[pt] Enable multi-token spell-checking #10052

p-goulart · 2024-01-05T17:01:07Z

I've been having a look at the nightly results and making some changes to our dictionaries, and I think it is time to enable it, with v0.12 of the Portuguese dictionary binaries.

Global changes 🌍

@jaumeortola, in order to get the letter case to work properly (without needing to add all manner of weird variants to multiwords.txt), I made a change to the MultiWordChunk class. Now, in addition to checking Upcased tokens, we also check Titlecased Tokens. To get this to work well, I added a new StringTools method. The new tests should make the intention here clear, but do ask.

⚠️ The lists of titlecasing exceptions were done sort of slapdash, so please review them and approve once you have. @AzadehSafakish, @St-ac-y, @LucieSteib, @mark-baas: specifically, check the word lists in the StringTools class for your language. I am aware titlecasing is not trivial, but all we really need here is something that largely makes sense.

Portuguese changes 🇧🇷

@susanaboatto, changes to multiwords.txt have been tested up the wazoo and compared with the diffs, but still, there might be weirdness, so please do have a cursory look.

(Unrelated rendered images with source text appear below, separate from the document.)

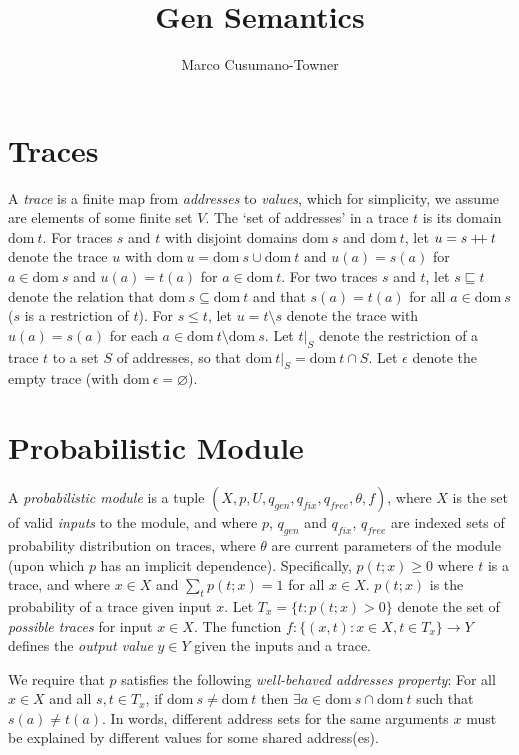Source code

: \documentclass{article}
\title{Gen Semantics}
\author{Marco Cusumano-Towner}
\newcommand\doubleplus{\mathbin{+\mkern-5mu+}}
\newcommand{\concat}[0]{\doubleplus}
\newcommand{\diff}[0]{\setminus}
\newcommand{\dom}[1]{\mbox{dom}{~#1}}
\newcommand{\emptytrace}[0]{\epsilon}
\newcommand{\contained}[0]{\sqsubseteq}
\begin{document}
\maketitle

\section{Traces}
A \emph{trace} is a finite map from \emph{addresses} to \emph{values}, which for simplicity, we assume are elements of some finite set $V$.
The `set of addresses' in a trace $t$ is its domain $\dom{t}$.
For traces $s$ and $t$ with disjoint domains $\dom{s}$ and $\dom{t}$, let $u = s \concat t$ denote the trace $u$ with $\dom{u} = \dom{s} \cup \dom{t}$ and $u(a) = s(a)$ for $a \in \dom{s}$ and $u(a) = t(a)$ for $a \in \dom{t}$.
For two traces $s$ and $t$, let $s \contained t$ denote the relation that $\dom{s} \subseteq \dom{t}$ and that $s(a) = t(a)$ for all $a \in \dom{s}$ ($s$ is a restriction of $t$).
For $s \le t$, let $u = t \diff s$ denote the trace with $u(a) = s(a)$ for each $a \in \dom{t} \setminus \dom{s}$.
Let $t|_S$ denote the restriction of a trace $t$ to a set $S$ of addresses, so that $\dom{t|_S} = \dom{t} \cap S$.
Let $\emptytrace$ denote the empty trace (with $\dom \emptytrace = \varnothing$).

\section{Probabilistic Module}
A \emph{probabilistic module} is a tuple $(X, p, U, q_{gen}, q_{fix}, q_{free}, \theta, f)$, where $X$ is the set of valid \emph{inputs} to the module, and where $p$, $q_{gen}$ and $q_{fix}$, $q_{free}$ are indexed sets of probability distribution on traces, where $\theta$ are current parameters of the module (upon which $p$ has an implicit dependence).
Specifically, $p(t; x) \ge 0$ where $t$ is a trace, and where $x \in X$ and $\sum_t p(t; x) = 1$ for all $x \in X$.
$p(t; x)$ is the probability of a trace given input $x$.
Let $T_x = \{t : p(t; x) > 0 \}$ denote the set of \emph{possible traces} for input $x \in X$.
The function $f : \{(x, t) : x \in X, t \in T_x\} \to Y$ defines the \emph{output value} $y \in Y$ given the inputs and a trace.

We require that $p$ satisfies the following \emph{well-behaved addresses property}:
For all $x \in X$ and all $s, t \in T_x$, if $\dom{s} \ne \dom{t}$ then $\exists a \in \dom{s} \cap \dom{t}$ such that $s(a) \ne t(a)$.
In words, different address sets for the same arguments $x$ must be explained by different value{s} for some shared address(es).
\end{document}
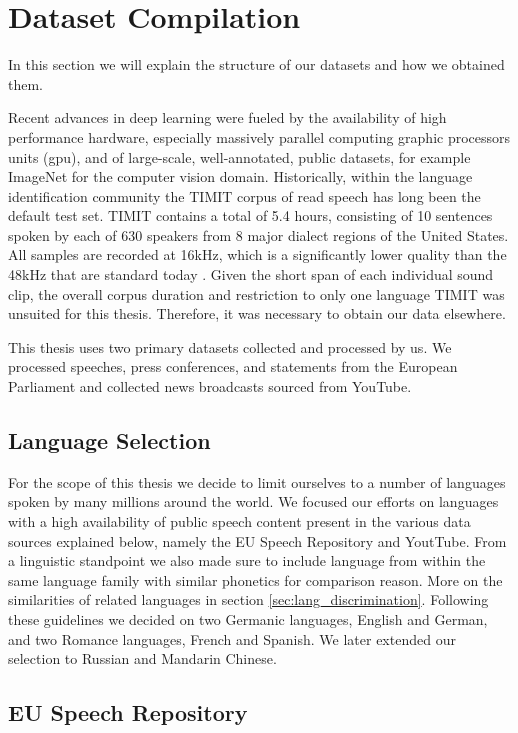 \section{Dataset Compilation}
\label{sec:datasets}
	In this section we will explain the structure of our datasets and how we obtained them.

	Recent advances in deep learning were fueled by the availability of high performance hardware, especially massively parallel computing graphic processors units (\ac{gpu}), and of large-scale, well-annotated, public datasets, for example ImageNet \cite{ILSVRC15} for the computer vision domain. Historically, within the language identification community the TIMIT corpus of read speech \cite{garofolo1993darpa} has long been the default test set. TIMIT contains a total of 5.4 hours, consisting of 10 sentences spoken by each of 630 speakers from 8 major dialect regions of the United States. All samples are recorded at 16kHz, which is a significantly lower quality than the 48kHz that are standard today . Given the short span of each individual sound clip, the overall corpus duration and restriction to only one language TIMIT was unsuited for this thesis. Therefore, it was necessary to obtain our data elsewhere. 
  
  	This thesis uses two primary datasets collected and processed by us. We processed speeches, press conferences, and statements from the European Parliament and collected news broadcasts sourced from YouTube.

\subsection{Language Selection}  
For the scope of this thesis we decide to limit ourselves to a number of  languages spoken by many millions around the world. We focused our efforts on languages with a high availability of public speech content present in the various data sources explained below, namely the EU Speech Repository and YoutTube. From a linguistic standpoint we also made sure to include language from within the same language family with  similar phonetics for comparison reason. More on the similarities of related languages in section \ref{sec:lang_discrimination}. Following these guidelines we decided on two Germanic languages, English and German, and two Romance languages, French and Spanish. We later extended our selection to Russian and Mandarin Chinese.

\subsection{EU Speech Repository}


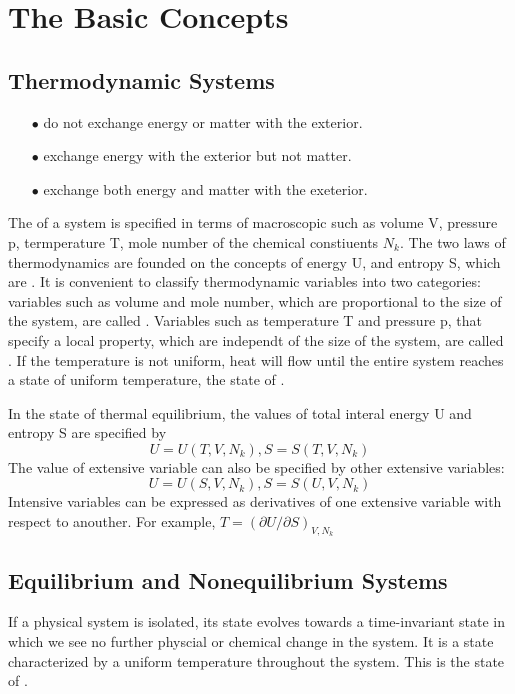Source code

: \chapter{The Basic Concepts}
\section{Thermodynamic Systems}

\begin{enumerate}
\item[$\bullet$]  do not exchange energy or matter with the exterior.
\item[$\bullet$]  exchange energy with the exterior but not matter.
\item[$\bullet$]  exchange both energy and matter with the exeterior.
\end{enumerate}

The  of a system is specified in terms of macroscopic  such as volume V, pressure p, termperature T,
mole number of the chemical constiuents $N_k$. The two laws of thermodynamics are founded on the concepts of energy U, and entropy
S, which are . It is convenient to classify thermodynamic variables into two categories: variables
such as volume and mole number, which are proportional to the size of the system, are called . Variables
such as temperature T and pressure p, that specify a local property, which are independt of the size of the system, are called . If the temperature is not uniform, heat will flow until the entire system reaches a state of uniform 
temperature, the state of .

In the state of thermal equilibrium, the values of total interal energy U and entropy S are specified by 
\begin{equation}
U=U(T,V,N_k), S=S(T,V,N_k)
\end{equation}
The value of extensive variable can also be specified by other extensive variables:
\begin{equation}
U=U(S,V,N_k), S=S(U,V,N_k)
\end{equation}
Intensive variables can be expressed as derivatives of one extensive variable with respect to anouther. For example, $T=\left(
\partial U/\partial S\right)_{V,N_k}$

\section{Equilibrium and Nonequilibrium Systems}
If a physical system is isolated, its state evolves  towards a time-invariant state in which we see no further
physcial or chemical change in the system. It is a state characterized by a uniform temperature throughout the system. This is the
state of .

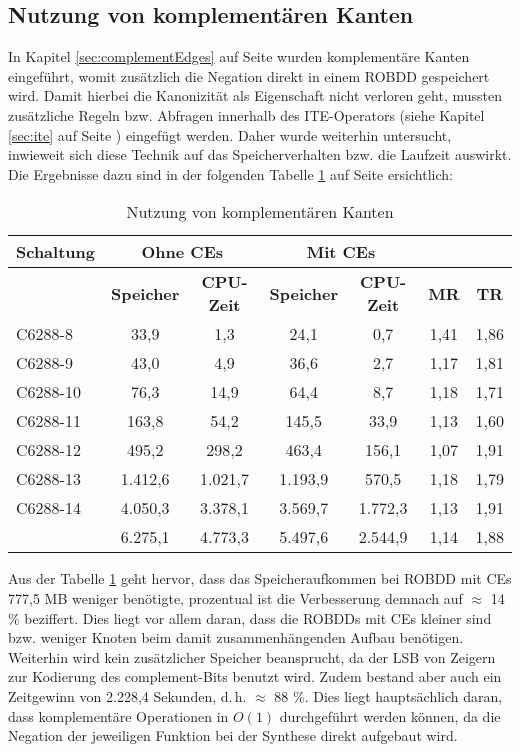 \subsection{Nutzung von komplementären Kanten}
\label{sec:bddCom}
In Kapitel \ref{sec:complementEdges} auf Seite \pageref{sec:complementEdges} wurden komplementäre Kanten eingeführt, womit zusätzlich die Negation direkt in einem ROBDD gespeichert wird. Damit hierbei die Kanonizität als Eigenschaft nicht verloren geht, mussten zusätzliche Regeln bzw. Abfragen innerhalb des ITE-Operators (siehe Kapitel \ref{sec:ite} auf Seite \pageref{sec:ite}) eingefügt werden. Daher wurde weiterhin untersucht, inwieweit sich diese Technik auf das Speicherverhalten bzw. die Laufzeit auswirkt. Die Ergebnisse dazu sind in der folgenden Tabelle \ref{tab:bddCom} auf Seite \pageref{tab:bddCom} ersichtlich:
\newpage
\begin{table}[bth]
	\footnotesize
	\centering
	\caption{Nutzung von komplementären Kanten}
	\label{tab:bddCom}
	\begin{tabular}{ | l | c | c | c | c | c | c |}
		\hline
		\multicolumn{1}{|c|}{\textbf{Schaltung}} & \multicolumn{2}{c|}{\textbf{Ohne CEs}} & \multicolumn{2}{c|}{\textbf{Mit CEs}} & \multicolumn{2}{c|}{~} \\ \hline
		~ & \multicolumn{1}{c|}{\textbf{Speicher}} & \multicolumn{1}{c|}{\textbf{CPU-Zeit}} & \multicolumn{1}{c|}{\textbf{Speicher}} & \multicolumn{1}{c|}{\textbf{CPU-Zeit}} & \multicolumn{1}{c|}{\textbf{MR}} & \multicolumn{1}{c|}{\textbf{TR}}\\ \hline
		C6288-8 & 33,9 & 1,3 & 24,1 & 0,7 & 1,41 & 1,86  \\ \hline
		C6288-9 & 43,0 & 4,9 & 36,6 & 2,7 & 1,17 & 1,81  \\ \hline
		C6288-10 & 76,3 & 14,9 & 64,4 & 8,7 & 1,18 & 1,71  \\ \hline
		C6288-11 & 163,8 & 54,2 & 145,5 & 33,9 & 1,13 & 1,60  \\ \hline
		C6288-12 & 495,2 & 298,2 & 463,4 & 156,1 & 1,07 & 1,91  \\ \hline
		C6288-13 & 1.412,6 & 1.021,7 & 1.193,9 & 570,5 & 1,18 & 1,79 \\ \hline
		C6288-14 & 4.050,3 & 3.378,1 & 3.569,7 & 1.772,3 & 1,13 & 1,91 \\ \hlineB{3}
		\multicolumn{1}{|c|}{\textbf{Gesamt}} & 6.275,1 & 4.773,3 & 5.497,6 & 2.544,9 & 1,14 & 1,88\\ \hline
	\end{tabular}
\end{table}
Aus der Tabelle \ref{tab:bddCom} geht hervor, dass das Speicheraufkommen bei ROBDD mit CEs 777,5 MB weniger benötigte, prozentual ist die Verbesserung demnach auf $\approx$ 14 \% beziffert. Dies liegt vor allem daran, dass die ROBDDs mit CEs kleiner sind bzw. weniger Knoten beim damit zusammenhängenden Aufbau benötigen. Weiterhin wird kein zusätzlicher Speicher beansprucht, da der LSB von Zeigern zur Kodierung des complement-Bits benutzt wird. Zudem bestand aber auch ein Zeitgewinn von 2.228,4 Sekunden, d.\,h. $\approx$ 88 \%. Dies liegt hauptsächlich daran, dass komplementäre Operationen in $O(1)$ durchgeführt werden können, da die Negation der jeweiligen Funktion bei der Synthese direkt aufgebaut wird.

There's also a minor change to how we tokenise strings containing %. The current behaviour is just awful, and this change should improve that somewhat. Do note, though, that we may need to supplement it with some XMLage.

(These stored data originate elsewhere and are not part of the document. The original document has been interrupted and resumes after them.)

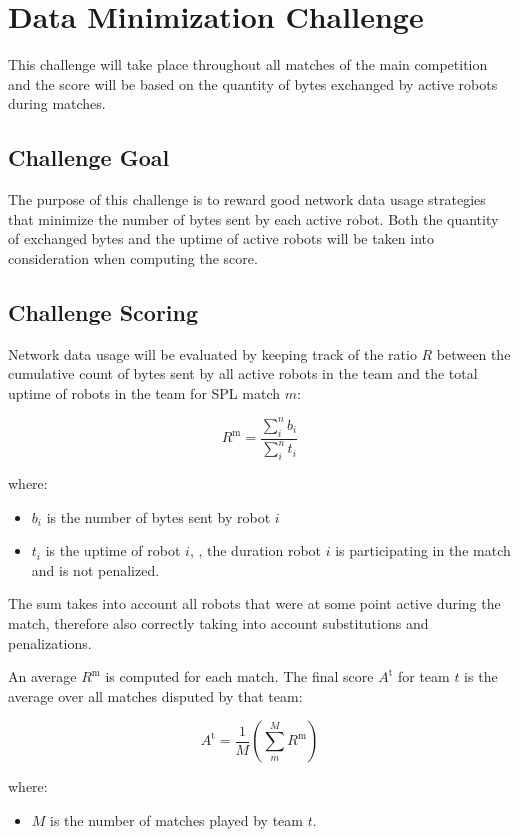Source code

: \section{Data Minimization Challenge} %
This challenge will take place throughout all matches of the main competition and the score will be based on the quantity of bytes exchanged by active robots during matches. 


\subsection{Challenge Goal}
The purpose of this challenge is to reward good network data usage strategies that minimize the number of bytes sent by each active robot. Both the quantity of exchanged bytes and the uptime of active robots will be taken into consideration when computing the score.

\subsection{Challenge Scoring}
Network data usage will be evaluated by keeping track of the ratio $R$ between the cumulative count of bytes sent by all active robots in the team and the total uptime of robots in the team for SPL match $m$:

$$ R^\text{m} = \frac{\sum_{i}^n b_i}{\sum_{i}^n t_i} $$

where:
\begin{itemize}
    \item $b_i$ is the number of bytes sent by robot $i$
    \item $t_i$ is the uptime of robot $i$, \ie, the duration robot $i$ is participating in the match and is not penalized.
\end{itemize}
The sum takes into account all robots that were at some point active during the match, therefore also correctly taking into account substitutions and penalizations.

An average $R^\text{m}$ is computed for each match. The final score $A^\text{t}$ for team $t$ is the average over all matches disputed by that team:

$$ A^\text{t} = \frac{1}{M} \left( \sum_{m}^M R^\text{m} \right) $$

where:
\begin{itemize}
    \item $M$ is the number of matches played by team $t$.
\end{itemize}


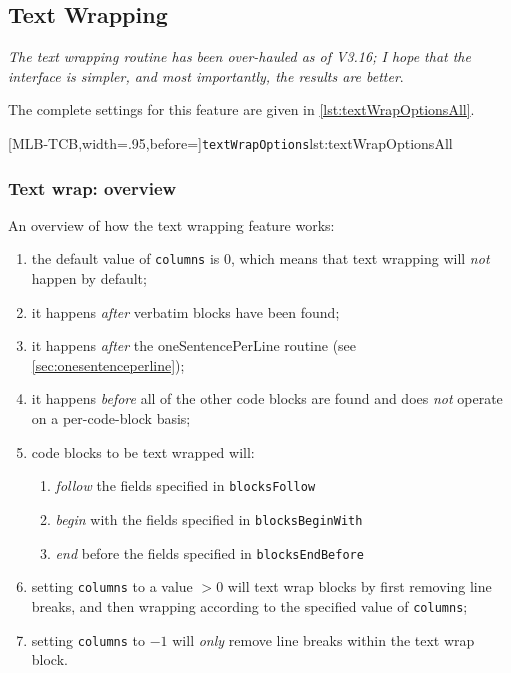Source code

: \subsection{Text Wrapping}\label{subsec:textwrapping}
	\emph{The text wrapping routine has been over-hauled as
	of V3.16; I hope that the interface is simpler, and most importantly, the results are
	better}.

	The complete settings for this feature are given in \cref{lst:textWrapOptionsAll}.

	[MLB-TCB,width=.95\linewidth,before=\centering]{\texttt{textWrapOptions}}{lst:textWrapOptionsAll}

\subsubsection{Text wrap: overview}
	An overview of how the text wrapping feature works:
	\begin{enumerate}
		\item the default value of \texttt{columns} is 0, which means that text wrapping will
		      \emph{not} happen by default;
		\item it happens \emph{after} verbatim blocks have been found;
		\item it happens \emph{after} the oneSentencePerLine routine (see
		      \cref{sec:onesentenceperline});
		\item it happens \emph{before} all of the other code blocks are found and does \emph{not}
		      operate on a per-code-block basis;
		\item code blocks to be text wrapped will:
		      \begin{enumerate}
			      \item \emph{follow} the fields specified in \texttt{blocksFollow}
			      \item \emph{begin} with the fields specified in \texttt{blocksBeginWith}
			      \item \emph{end} before the fields specified in \texttt{blocksEndBefore}
		      \end{enumerate}
		\item setting \texttt{columns} to a value $>0$ will text wrap blocks by first removing line
		      breaks, and then wrapping according to the specified value of \texttt{columns};
		\item setting \texttt{columns} to $-1$ will \emph{only} remove line breaks within the text wrap
		      block.
	\end{enumerate}

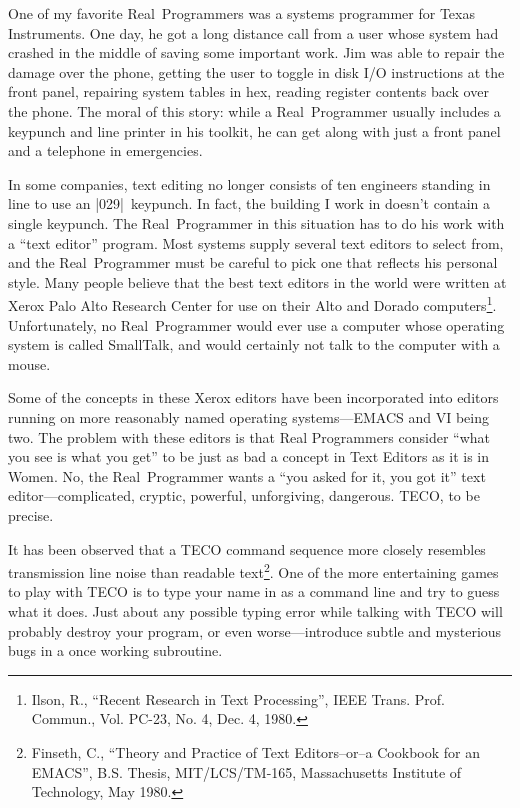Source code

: \documentclass[10pt,letterpaper]{article}
\newcommand{\acro}[1]{{\small #1\spacefactor1000}}
\begin{document}
One of my favorite Real~Programmers was a systems programmer for Texas
Instruments. One day, he got a long distance call from a user whose
system had crashed in the middle of saving some important work. Jim
was able to repair the damage over the phone, getting the user to
toggle in disk \acro{I/O} instructions at the front panel, repairing system
tables in hex, reading register contents back over the phone. The
moral of this story: while a Real~Programmer usually includes a
keypunch and line printer in his toolkit, he can get along with just a
front panel and a telephone in emergencies.

In some companies, text editing no longer consists of ten engineers
standing in line to use an |029|~keypunch. In fact, the building I work
in doesn't contain a single keypunch. The Real~Programmer in this
situation has to do his work with a ``text editor'' program. Most
systems supply several text editors to select from, and the Real~Programmer
must be careful to pick one that reflects his personal
style. Many people believe that the best text editors in the world
were written at Xerox Palo Alto Research Center for use on their Alto
and Dorado computers\footnote{%
Ilson, R., ``Recent Research in Text Processing'', IEEE Trans. Prof. Commun., Vol. PC-23, No. 4, Dec. 4, 1980.}.
Unfortunately, no Real~Programmer would ever
use a computer whose operating system is called SmallTalk, and would
certainly not talk to the computer with a mouse.

Some of the concepts in these Xerox editors have been incorporated
into editors running on more reasonably named operating systems---\acro{EMACS}
and \acro{VI} being two. The problem with these editors is that Real
Programmers consider ``what you see is what you get'' to be just as bad
a concept in Text Editors as it is in Women. No, the Real~Programmer
wants a ``you asked for it, you got it'' text editor---complicated,
cryptic, powerful, unforgiving, dangerous. \acro{TECO}, to be precise.

It has been observed that a \acro{TECO} command sequence more closely
resembles transmission line noise than readable text\footnote{%
Finseth, C., ``Theory and Practice of Text Editors--or--a Cookbook for an EMACS'', B.S. Thesis, MIT/LCS/TM-165, Massachusetts Institute of Technology, May 1980.}.
One of the
more entertaining games to play with \acro{TECO} is to type your name in as a
command line and try to guess what it does. Just about any possible
typing error while talking with \acro{TECO} will probably destroy your
program, or even worse---introduce subtle and mysterious bugs in a
once working subroutine.
\end{document}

- improve handling of percent signs (was: [50%OFF], will be: [50%, OFF]); - add some tests due to the latest dictionary version.

- multitoken suggestions were failing because we were only checking if they were present in the dictionary by upcasing their first letter; - this failed to account for titlecasing (either naively or a little more smartly), which is relatively frequent; - cf. stuff like "The Lord of the Rings".

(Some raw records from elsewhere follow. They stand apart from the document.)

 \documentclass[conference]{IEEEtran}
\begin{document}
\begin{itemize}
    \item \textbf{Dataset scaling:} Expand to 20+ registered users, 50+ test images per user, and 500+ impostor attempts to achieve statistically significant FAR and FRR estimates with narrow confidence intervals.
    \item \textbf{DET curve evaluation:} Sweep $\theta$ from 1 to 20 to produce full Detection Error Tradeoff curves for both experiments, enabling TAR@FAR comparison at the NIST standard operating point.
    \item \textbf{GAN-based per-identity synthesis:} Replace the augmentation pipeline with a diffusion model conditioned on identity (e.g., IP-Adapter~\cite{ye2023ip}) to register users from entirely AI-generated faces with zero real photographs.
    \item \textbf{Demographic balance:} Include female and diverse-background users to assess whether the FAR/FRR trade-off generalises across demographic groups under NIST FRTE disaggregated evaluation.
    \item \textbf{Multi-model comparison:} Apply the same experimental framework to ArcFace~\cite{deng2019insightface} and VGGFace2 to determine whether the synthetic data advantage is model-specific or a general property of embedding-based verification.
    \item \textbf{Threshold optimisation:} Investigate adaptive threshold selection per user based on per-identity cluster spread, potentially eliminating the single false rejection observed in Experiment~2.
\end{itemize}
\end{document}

jaumeortola · 2024-01-05T17:52:39Z

I am not sure about this. It can be useful in some case, but maybe there are some cons.

If there is cordon blue in multiwords.txt, we will accept Cordon Blue, which is fine.
If there is Venus de Milo, accepting Venus De Milo is undesirable. Now, the multitoken spelling rules can provide the right letter casing for Venus de Milo. After this change, we will lose that.

Some non-exhaustive, non-exclusive ideas to make it less risky:

make it configurable per language: different languages can have different needs (including non-premium languages)
do StringTools.titlecaseGlobal, but not WordUtils.capitalize
capitalize only all-lower case expressions (cordon blue, but not Bernat de Ventadorn).

jaumeortola · 2024-01-05T18:01:25Z

The test failure in Catalan is an example of the problems I mentioned:

Test failure for rule CA_MULTITOKEN_SPELLING_THREE[1] in file /org/languagetool/rules/ca/grammar.xml (line 43707): "Ossama Bin Laden"
Errors expected: 1
Errors found   : 0
Message: Possible error d'ortografia.

p-goulart · 2024-01-05T18:03:09Z

@jaumeortola, yes, I realised that as soon as the Catalan tests failed. I've just come up with an alternative that only performs those checks for multiwords entries that begin with a lowercase. Those are the ones for which lettercase is likely to be less crucial.

That being said, I'm personally not convinced that accepting 'Venus De Milo' trumps not accepting 'Rock and Roll'...

jaumeortola · 2024-01-08T08:45:00Z

This will work in most cases. Still, I would prefer to apply the title case only to all-lowercase expressions, not to lowercase first letter.
Languages can have different needs and we have some picky contributors. Reaching a full agreement for all languages can be difficult. We could make it optional with something like this:

private final boolean allowTitleCase = false;
public void setAllowTitleCase(boolean allowTitleCase) {
  this.allowTitleCase = allowTitleCase;
}

p-goulart · 2024-01-08T09:14:24Z

I don't mind implementing either of your suggestions, but I am not convinced that the current behaviour is any more desirable.

The argument that we may have 'picky contributors' goes both ways, doesn't it? Much like someone may expect strict letter case checking, they may also expect smarter tolerance to letter case changes.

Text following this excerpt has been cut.